--- EXERCISE REQUIREMENTS ---
Take the records below and copy them exactly.

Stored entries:
+ + + + +

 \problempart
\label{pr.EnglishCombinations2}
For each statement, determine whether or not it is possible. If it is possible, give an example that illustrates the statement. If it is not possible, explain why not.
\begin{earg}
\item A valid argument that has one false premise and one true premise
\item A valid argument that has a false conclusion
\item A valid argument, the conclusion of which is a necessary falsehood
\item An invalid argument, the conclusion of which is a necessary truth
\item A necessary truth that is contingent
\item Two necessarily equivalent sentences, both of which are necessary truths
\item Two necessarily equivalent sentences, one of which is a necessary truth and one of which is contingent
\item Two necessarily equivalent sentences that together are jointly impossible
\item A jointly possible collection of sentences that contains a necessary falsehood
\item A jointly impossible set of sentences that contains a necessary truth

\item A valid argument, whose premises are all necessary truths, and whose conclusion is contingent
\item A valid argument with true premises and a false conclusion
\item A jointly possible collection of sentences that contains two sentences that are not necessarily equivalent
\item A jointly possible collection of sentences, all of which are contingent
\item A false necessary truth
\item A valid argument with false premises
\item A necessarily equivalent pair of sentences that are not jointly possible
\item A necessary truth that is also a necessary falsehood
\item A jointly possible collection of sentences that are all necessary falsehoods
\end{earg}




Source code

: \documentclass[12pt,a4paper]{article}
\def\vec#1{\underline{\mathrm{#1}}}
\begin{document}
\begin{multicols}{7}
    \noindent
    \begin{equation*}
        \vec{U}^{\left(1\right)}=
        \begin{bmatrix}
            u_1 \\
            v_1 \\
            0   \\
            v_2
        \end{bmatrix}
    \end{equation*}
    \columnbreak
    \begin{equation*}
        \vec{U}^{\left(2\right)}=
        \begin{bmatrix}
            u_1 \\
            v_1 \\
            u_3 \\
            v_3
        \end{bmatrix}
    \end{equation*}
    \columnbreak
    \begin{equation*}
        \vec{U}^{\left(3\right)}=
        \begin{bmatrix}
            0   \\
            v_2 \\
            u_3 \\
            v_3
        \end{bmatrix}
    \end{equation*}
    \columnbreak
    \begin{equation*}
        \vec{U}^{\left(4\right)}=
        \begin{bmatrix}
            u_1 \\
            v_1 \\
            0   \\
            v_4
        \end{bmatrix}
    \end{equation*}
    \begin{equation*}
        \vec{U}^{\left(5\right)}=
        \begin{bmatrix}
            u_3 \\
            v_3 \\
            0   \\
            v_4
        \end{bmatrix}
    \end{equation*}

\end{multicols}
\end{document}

+ + + + +

--- RESULT OF THE TASK ---
 \problempart
\label{pr.EnglishCombinations2}
For each statement, determine whether or not it is possible. If it is possible, give an example that illustrates the statement. If it is not possible, explain why not.
\begin{earg}
\item A valid argument that has one false premise and one true premise
\item A valid argument that has a false conclusion
\item A valid argument, the conclusion of which is a necessary falsehood
\item An invalid argument, the conclusion of which is a necessary truth
\item A necessary truth that is contingent
\item Two necessarily equivalent sentences, both of which are necessary truths
\item Two necessarily equivalent sentences, one of which is a necessary truth and one of which is contingent
\item Two necessarily equivalent sentences that together are jointly impossible
\item A jointly possible collection of sentences that contains a necessary falsehood
\item A jointly impossible set of sentences that contains a necessary truth

\item A valid argument, whose premises are all necessary truths, and whose conclusion is contingent
\item A valid argument with true premises and a false conclusion
\item A jointly possible collection of sentences that contains two sentences that are not necessarily equivalent
\item A jointly possible collection of sentences, all of which are contingent
\item A false necessary truth
\item A valid argument with false premises
\item A necessarily equivalent pair of sentences that are not jointly possible
\item A necessary truth that is also a necessary falsehood
\item A jointly possible collection of sentences that are all necessary falsehoods
\end{earg}




Source code

: \documentclass[12pt,a4paper]{article}
\def\vec#1{\underline{\mathrm{#1}}}
\begin{document}
\begin{multicols}{7}
    \noindent
    \begin{equation*}
        \vec{U}^{\left(1\right)}=
        \begin{bmatrix}
            u_1 \\
            v_1 \\
            0   \\
            v_2
        \end{bmatrix}
    \end{equation*}
    \columnbreak
    \begin{equation*}
        \vec{U}^{\left(2\right)}=
        \begin{bmatrix}
            u_1 \\
            v_1 \\
            u_3 \\
            v_3
        \end{bmatrix}
    \end{equation*}
    \columnbreak
    \begin{equation*}
        \vec{U}^{\left(3\right)}=
        \begin{bmatrix}
            0   \\
            v_2 \\
            u_3 \\
            v_3
        \end{bmatrix}
    \end{equation*}
    \columnbreak
    \begin{equation*}
        \vec{U}^{\left(4\right)}=
        \begin{bmatrix}
            u_1 \\
            v_1 \\
            0   \\
            v_4
        \end{bmatrix}
    \end{equation*}
    \begin{equation*}
        \vec{U}^{\left(5\right)}=
        \begin{bmatrix}
            u_3 \\
            v_3 \\
            0   \\
            v_4
        \end{bmatrix}
    \end{equation*}

\end{multicols}
\end{document}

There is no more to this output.